Esta primeira página do jornal i (28 de Setembro) é apenas um sintoma de um fenómeno que hoje, uma vez mais, contaminou o dia da imprensa, rádio e televisão – a ponto de sentirmos que o quotidiano é feito dos ecos incestuosos das linguagens informativas. Chamemos-lhe: o infantilismo mediático das efemérides.
Não se trata de moralizar sobre o valor simbólico dessas mesmas efemérides. Afinal de contas, também aqui propusemos as nossas leituras e imagens em torno dos dez anos passados sobre os atentados de 11 de Setembro de 2011. E, num plano mais pessoal, todos temos os nossos dias de aniversário... Trata-se, isso sim, de questionar um imaginário "informativo" que vive num delírio de intensificação de tudo o que possa ser pretexto para gerar um simulacro de história – ou História, tanto faz.
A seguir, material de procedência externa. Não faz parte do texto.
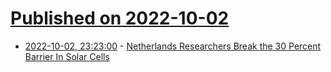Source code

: # [Published on 2022-10-02](index.md)

* [2022-10-02, 23:23:00](https://hardware.slashdot.org/story/22/10/02/1723218/netherlands-researchers-break-the-30-percent-barrier-in-solar-cells?utm_source=rss1.0mainlinkanon&utm_medium=feed) - [Netherlands Researchers Break the 30 Percent Barrier In Solar Cells](https://hardware.slashdot.org/story/22/10/02/1723218/netherlands-researchers-break-the-30-percent-barrier-in-solar-cells?utm_source=rss1.0mainlinkanon&utm_medium=feed)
Que sentido faz acreditar, ou fazer acreditar, que ao centésimo dia da sua gestão um governo, qualquer governo, entra numa espécie de miraculosa significação? Não ao 99º. Não ao 101º. Mas naquela viragem (?) em que a contagem parece apaziguar-se na neutralidade dos zeros, gerando qualquer coisa de simbolicamente incontornável.
Escusado será dizer que semelhantes rituais servem para tudo menos para discutir/pensar a política, seja ela qual for. E que sejam 100 dias, eis o que é ainda mais significativo da obscena aceleração em que somos compelidos a viver. Já nem se trata de esperar, por exemplo, 1000 dias, apesar de tudo quase uma legislatura (no nosso sistema eleitoral). Mas de deixar passar uns banais três meses e reconfigurar todos os sentidos do mundo. Ou ainda: porque passaram 100 dias, tudo tem que fazer algum sentido.
Já faltou mais para estarmos enredados nos debates, inquéritos e comentários dos 10 dias de governo... Eis uma suposição anedótica, mas os tempos ensinam-nos que a gestão mediática da política, incluindo a que é feita pelos próprios políticos, há muito deixou de recear o anedótico.